Tulane awarded $2.3 million to study whether clearing blight stems teen violence in New Orleans
Katherine Theall, Cecile Usdin Professor in Women’s Health at Tulane University School of Public Health and Tropical Medicine. Photo by Paula Burch-Celentano.
Can cleaning vacant lots cause a chain of events that curbs child abuse or stops a teen from falling victim to violence?
That’s the provocative question behind a new Tulane University research project to study whether maintaining vacant lots and fixing up blighted properties in high-crime areas reduces incidents of youth and family violence. The National Institutes of Health awarded Tulane a $2.3 million grant to test the theory in New Orleans.

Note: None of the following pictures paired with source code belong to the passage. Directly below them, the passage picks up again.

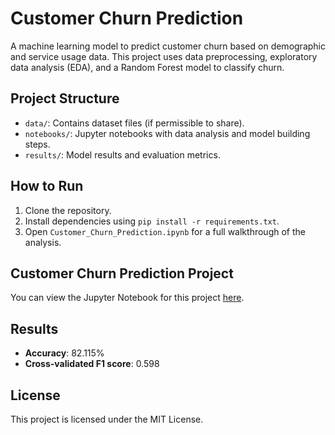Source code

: # Customer Churn Prediction

A machine learning model to predict customer churn based on demographic and service usage data. This project uses data preprocessing, exploratory data analysis (EDA), and a Random Forest model to classify churn.

## Project Structure
- `data/`: Contains dataset files (if permissible to share).
- `notebooks/`: Jupyter notebooks with data analysis and model building steps.
- `results/`: Model results and evaluation metrics.

## How to Run
1. Clone the repository.
2. Install dependencies using `pip install -r requirements.txt`.
3. Open `Customer_Churn_Prediction.ipynb` for a full walkthrough of the analysis.

## Customer Churn Prediction Project

You can view the Jupyter Notebook for this project [here](Customer_Churn_Prediction.ipynb).


## Results
- **Accuracy**: 82.115%
- **Cross-validated F1 score**: 0.598

## License
This project is licensed under the MIT License.
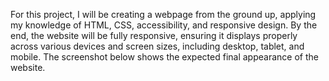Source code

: For this project, I will be creating a webpage from the ground up, applying my knowledge of HTML, CSS, accessibility, and responsive design. By the end, the website will be fully responsive, ensuring it displays properly across various devices and screen sizes, including desktop, tablet, and mobile. The screenshot below shows the expected final appearance of the website.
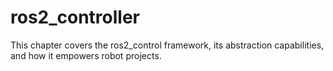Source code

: # ros2_controller

This chapter covers the ros2_control framework, its abstraction capabilities, and how it empowers robot projects.
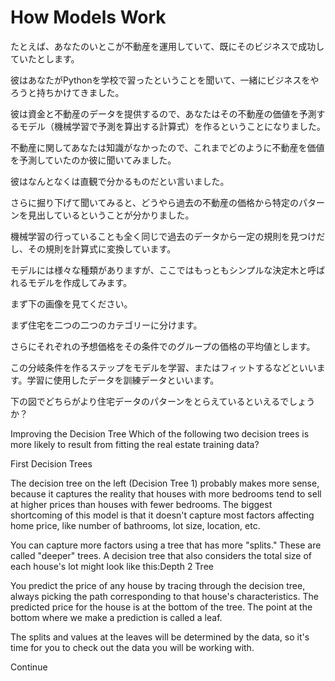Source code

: 
# How Models Work

たとえば、あなたのいとこが不動産を運用していて、既にそのビジネスで成功していたとします。

彼はあなたがPythonを学校で習ったということを聞いて、一緒にビジネスをやろうと持ちかけてきました。

彼は資金と不動産のデータを提供するので、あなたはその不動産の価値を予測するモデル（機械学習で予測を算出する計算式）を作るということになりました。

不動産に関してあなたは知識がなかったので、これまでどのように不動産を価値を予測していたのか彼に聞いてみました。

彼はなんとなくは直観で分かるものだとい言いました。

さらに掘り下げて聞いてみると、どうやら過去の不動産の価格から特定のパターンを見出しているということが分かりました。

機械学習の行っていることも全く同じで過去のデータから一定の規則を見つけだし、その規則を計算式に変換しています。

モデルには様々な種類がありますが、ここではもっともシンプルな決定木と呼ばれるモデルを作成してみます。

まず下の画像を見てください。

まず住宅を二つの二つのカテゴリーに分けます。

さらにそれぞれの予想価格をその条件でのグループの価格の平均値とします。

この分岐条件を作るステップをモデルを学習、またはフィットするなどといいます。学習に使用したデータを訓練データといいます。

下の図でどちらがより住宅データのパターンをとらえているといえるでしょうか？

Improving the Decision Tree
Which of the following two decision trees is more likely to result from fitting the real estate training data?

First Decision Trees

The decision tree on the left (Decision Tree 1) probably makes more sense, because it captures the reality that houses with more bedrooms tend to sell at higher prices than houses with fewer bedrooms. The biggest shortcoming of this model is that it doesn't capture most factors affecting home price, like number of bathrooms, lot size, location, etc.

You can capture more factors using a tree that has more "splits." These are called "deeper" trees. A decision tree that also considers the total size of each house's lot might look like this:Depth 2 Tree

You predict the price of any house by tracing through the decision tree, always picking the path corresponding to that house's characteristics. The predicted price for the house is at the bottom of the tree. The point at the bottom where we make a prediction is called a leaf.

The splits and values at the leaves will be determined by the data, so it's time for you to check out the data you will be working with.

Continue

Researchers from Tulane’s schools of Public Health and Tropical Medicine and Architecture will work closely with the city of New Orleans and community organizations to clean up 300 blighted properties across the city. They will split the properties into two randomized intervention groups — half featuring overgrown vacant lots that are cleared and maintained and another featuring both remediated buildings and lots.
Researchers will compare crime rates in the intervention groups with those in matched, untouched control areas to see whether mending disordered spaces can trigger healing psychosocial effects within a neighborhood.
“To our knowledge, no other studies have examined the impact of blight remediation on youth and family violence, specifically,” said principal investigator Katherine Theall, PhD, Cecile Usdin Professor in Women’s Health. “However, research on other forms of neighborhood disorder suggest that it could have a substantial impact.”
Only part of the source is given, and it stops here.